Linear Classifier#

A linear classifier uses a linear function of the input features to make predictions. The decision rule is based on the weighted sum of the input features. Mathematically, this can be expressed as:

\[ y_i = w^T x_i \]

where:

  • \( y_i \) is the predicted value for the \( i \)-th input.

  • \( w \) is the weight vector.

  • \( x_i \) is the input feature vector.

Decision Boundary#

The decision boundary of a linear classifier is defined by the sign of the linear function. This determines on which side of the decision boundary (a hyperplane in high-dimensional space) a given input point is located.

Role of \( b \) (Bias Term)#

The bias term \( b \) shifts the decision boundary. Including \( b \), the linear function becomes:

\[ y_i = w^T x_i + b \]

The role of \( b \) is to allow the decision boundary to be positioned more flexibly, not necessarily passing through the origin.

Selecting \( w \) and \( b \)#

The selection of \( w \) and \( b \) is critical for the performance of the classifier. This process typically involves minimizing a loss function that measures how well the classifier predicts the training data.
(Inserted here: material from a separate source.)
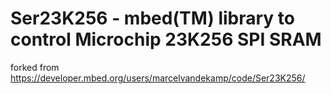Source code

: # Ser23K256 - mbed(TM) library to control Microchip 23K256 SPI SRAM

forked from https://developer.mbed.org/users/marcelvandekamp/code/Ser23K256/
Common loss functions include:

  • Mean Squared Error (MSE) for regression tasks.

  • Cross-Entropy Loss for classification tasks.

Optimization algorithms, such as gradient descent, are used to adjust \( w \) and \( b \) to minimize the loss function.

Non-Linear Data#

For data that is not linearly separable, linear classifiers can struggle. To address this, techniques such as:

  • Kernel Trick: Transforming the input features into a higher-dimensional space where a linear decision boundary can be found.

  • Feature Engineering: Creating new features based on the original ones to improve linear separability.